Nevertheless, assorted “veil rows” in courtrooms, on sports fields, and in front of ballot boxes, have become ever more constant sources of media attention. With them is a distinct undertone that these women are newcomers who just need to conform to “Canadian” ways. To be sure, there are longstanding patterns of immigrant women being treated as “markers” of ethnic and national difference, or serving as the biological and social “reproducers” of ethnic and national identities. And, women have long been considered flashpoints for conflicts between the so-called “East” and “West.” However, in the context of the “war against terror,” we have certainly seen growing uneasiness with these roles and representations, as well as greater support for “integration,” and even of “sameness” over “diversity.”
All this feeds into sensationalist headlines such as this one featured on the front page of Canada’s national newspaper, “Are They an Impediment to Integration?” It was followed by a large colour photograph of a number of young women dancing in saris in the living room of their Canadian home. For a start, the headline is highly suggestive of “us/them” or “with us or against us” formulations that flag some much larger questions about what has to be done to truly “belong.” Secondly, this deliberate headline/photo pairing clearly alludes to the idea that women are the carriers of “traditional” culture, and that they, in turn, can serve as potential barriers to integration, and even social cohesion.

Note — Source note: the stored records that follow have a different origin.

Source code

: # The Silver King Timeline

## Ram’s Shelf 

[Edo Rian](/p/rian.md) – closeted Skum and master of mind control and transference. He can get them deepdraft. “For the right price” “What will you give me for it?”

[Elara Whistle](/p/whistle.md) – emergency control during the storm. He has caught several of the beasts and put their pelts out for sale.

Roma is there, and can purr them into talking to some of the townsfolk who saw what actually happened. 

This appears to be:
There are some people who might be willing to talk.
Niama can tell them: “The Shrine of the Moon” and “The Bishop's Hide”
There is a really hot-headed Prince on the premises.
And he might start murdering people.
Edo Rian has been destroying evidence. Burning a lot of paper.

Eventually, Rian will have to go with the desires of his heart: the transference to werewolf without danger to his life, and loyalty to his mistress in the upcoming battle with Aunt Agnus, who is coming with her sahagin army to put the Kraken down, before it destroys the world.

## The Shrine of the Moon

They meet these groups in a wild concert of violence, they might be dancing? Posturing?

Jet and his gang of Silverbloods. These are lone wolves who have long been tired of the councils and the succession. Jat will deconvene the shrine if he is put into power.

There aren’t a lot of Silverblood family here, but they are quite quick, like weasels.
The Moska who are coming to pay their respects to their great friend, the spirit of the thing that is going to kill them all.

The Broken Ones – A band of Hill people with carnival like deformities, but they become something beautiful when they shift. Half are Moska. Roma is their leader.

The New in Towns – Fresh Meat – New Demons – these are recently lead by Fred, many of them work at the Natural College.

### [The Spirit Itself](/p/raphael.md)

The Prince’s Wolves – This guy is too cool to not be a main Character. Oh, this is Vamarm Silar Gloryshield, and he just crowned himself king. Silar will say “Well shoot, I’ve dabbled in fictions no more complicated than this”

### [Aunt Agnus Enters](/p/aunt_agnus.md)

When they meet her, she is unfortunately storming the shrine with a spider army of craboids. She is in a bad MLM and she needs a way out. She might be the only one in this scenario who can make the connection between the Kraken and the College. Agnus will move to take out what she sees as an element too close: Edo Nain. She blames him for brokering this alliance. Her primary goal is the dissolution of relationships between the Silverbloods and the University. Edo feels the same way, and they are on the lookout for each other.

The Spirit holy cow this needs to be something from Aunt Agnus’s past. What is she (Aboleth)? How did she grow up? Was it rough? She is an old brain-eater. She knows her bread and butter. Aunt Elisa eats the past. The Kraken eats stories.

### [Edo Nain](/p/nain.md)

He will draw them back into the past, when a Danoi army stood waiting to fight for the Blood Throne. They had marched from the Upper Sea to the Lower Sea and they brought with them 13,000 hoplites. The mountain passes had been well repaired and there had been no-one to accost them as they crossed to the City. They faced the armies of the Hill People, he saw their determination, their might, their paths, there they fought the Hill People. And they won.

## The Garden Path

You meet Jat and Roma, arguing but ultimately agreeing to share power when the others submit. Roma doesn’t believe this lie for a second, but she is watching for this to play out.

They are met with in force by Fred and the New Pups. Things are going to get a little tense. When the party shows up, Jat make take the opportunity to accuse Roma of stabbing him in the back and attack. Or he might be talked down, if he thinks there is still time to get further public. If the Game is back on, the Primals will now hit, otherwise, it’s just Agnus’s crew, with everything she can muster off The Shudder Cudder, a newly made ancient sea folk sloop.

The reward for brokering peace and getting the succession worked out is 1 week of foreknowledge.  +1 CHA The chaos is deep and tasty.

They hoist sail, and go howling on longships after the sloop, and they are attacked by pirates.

Forty years after the RCSW, women continue to challenge this imagery and these problematic associations. Indeed, their actions disrupt dominant depictions and roles, from Monia Mazigh’s political activism, to hijab wearing girls demanding to be able to play soccer and hockey. However, the problem remains that the more limited portrayals are pervasive, and that they lead to some contentious associations, namely that certain immigrant women and their “traditions” may be hampering integration… and even hindering equality. And so, rather than seeking to promote women’s equality, along with greater awareness and acceptance of diversity, these representations are being used to erase difference, underline sameness, and underscore a growing backlash against multiculturalism.
As a result, recent trends around immigration, security, and social cohesion illustrate how and why immigrant women, especially those who are racialized, are “in” Canada, but also very much “on the outs” when it comes to equality, diversity and belonging. Ironically, in my interviews with immigrants, especially immigrant women, they describe their rationale for coming to Canada as being rooted in notions of safety and security, as well as this country’s reputed championing of equality and diversity.
What this suggests to me is that current political developments that serve to diminish equality and diversity actually create more insecurity, and thus pose substantial threats to social cohesion and overall well being. It is, therefore, Canada’s very commitments to equality and diversity that need to be reinvigorated in order to truly foster meaningful and a lasting sense of belonging for women and men, now and into the future.
Alexandra Dobrowolsky is a professor of political science at St. Mary’s University in Halifax, Nova Scotia.